Evan kemudian melepaskan pelukannya pada Hana dan melakukan apa yang wanita itu suruh. Di sisinya, Hana hanya memperhatikan apa yang Evan dan keluarganya itu lakukan.

Setelah selesai, Evan tiba-tiba berlutut di samping papan nisan milik Roa. Pria itu memeluk papan tersebut dan kembali menangis.

"Roa, kamu yang tenang ya di sana. Kakak yakin, Roa sudah bahagia di sana. Roa juga sudah nggak sakit lagi," ucap Evan dengan suara yang serak.

Kemudian, pria itu berdiri dan merangkul Hana. Wanita tersebut tidak menolak bahkan tangannya kini tengah melingkar di pinggang Evan.

"Roa ... Ibu, Kak Evan, Kak Lea, Kak Alvin dan Kak Hana pulang dulu ya. Roa baik-baik ya di sana. Kapan-kapan, Kami datang lagi kesini buat jengukin Roa."

Entah bagaimana kuatnya, Sari sekarang. Dulu, dia ditinggalkan suaminya dan sekarang dia juga ditinggalkan anak terakhirnya. Penyakit yang membunuh mereka berdua kini menjadi musuh terbesar bagi Sari. Dia tidak mau kehilangan siapa pun lagi.

Sari menggandeng kedua anaknya untuk keluar dari area pemakaman. Di belakangnya, ada Evan dan Hana yang masih saling merangkul. Entah apa yang merasuki kedua orang itu hingga rangkulan tersebut tak kunjung lepas. Ada rasa nyaman ketika mereka bersama dan itu yang membuat mereka menjadi semakin dekat.
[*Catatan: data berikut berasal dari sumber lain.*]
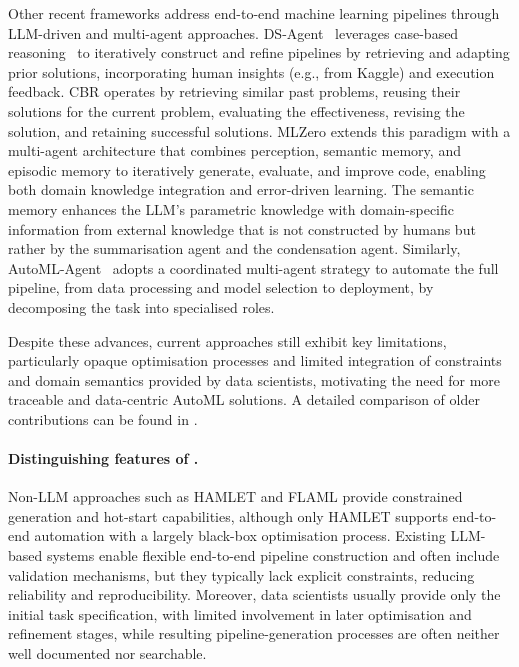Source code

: \documentclass[runningheads]{llncs}
\begin{document}
Other recent frameworks address end-to-end machine learning pipelines through \ac{LLM}-driven and multi-agent approaches.
%
DS-Agent~\cite{DBLP:conf/icml/GuoD0C0024} leverages case-based reasoning~\cite{kolodner1992introduction}
to iteratively construct and refine pipelines by retrieving and adapting prior solutions,
incorporating human insights
(e.g., from Kaggle)
and execution feedback.
%
CBR operates by retrieving similar past problems,
reusing their solutions for the current problem,
evaluating the effectiveness,
revising the solution,
and
retaining successful solutions.
%
MLZero \cite{DBLP:journals/corr/abs-2505-13941} extends this paradigm with a multi-agent architecture
that combines perception, semantic memory, and episodic memory
to iteratively generate, evaluate, and improve code,
enabling both domain knowledge integration and error-driven learning.
%
The semantic memory enhances the \ac{LLM}'s parametric knowledge with domain-specific information
from external knowledge that is not constructed by humans but rather by the summarisation agent
and the condensation agent.
%
Similarly,
AutoML-Agent~\cite{DBLP:conf/icml/TriratJH25} adopts a coordinated multi-agent strategy to automate the full pipeline,
from data processing and model selection to deployment,
by decomposing the task into specialised roles.

Despite these advances,
current approaches still exhibit key limitations, 
particularly opaque optimisation processes and limited integration of constraints and domain semantics provided by data scientists,
motivating the need for more traceable and data-centric \ac{AutoML} solutions.
%
A detailed comparison of older contributions can be found in \cite{DBLP:conf/icml/TriratJH25}.

\paragraph{Distinguishing features of \ourapproach{}.}

% 

%
Non-\ac{LLM} approaches such as HAMLET and FLAML provide constrained generation and hot-start capabilities,
although only HAMLET supports end-to-end automation with a largely black-box optimisation process.
%
Existing \ac{LLM}-based systems enable flexible end-to-end pipeline construction and often include validation mechanisms,
but they typically lack explicit constraints, reducing reliability and reproducibility.
%
Moreover, 
data scientists usually provide only the initial task specification,
with limited involvement in later optimisation and refinement stages,
while resulting pipeline-generation processes are often neither well documented nor searchable.
\end{document}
Setelah masuk ke dalam mobil, ke lima orang tersebut langsung diantar pulang dan benar saja, mobil tersebut disewa oleh Evan. Saat pria itu ingin membayar, Hana langsung menahannya.

"Biar gue aja," ucap Hana sembari memberi dua lembar uang 100 ribu rupiah pada sopir yang membawa mereka.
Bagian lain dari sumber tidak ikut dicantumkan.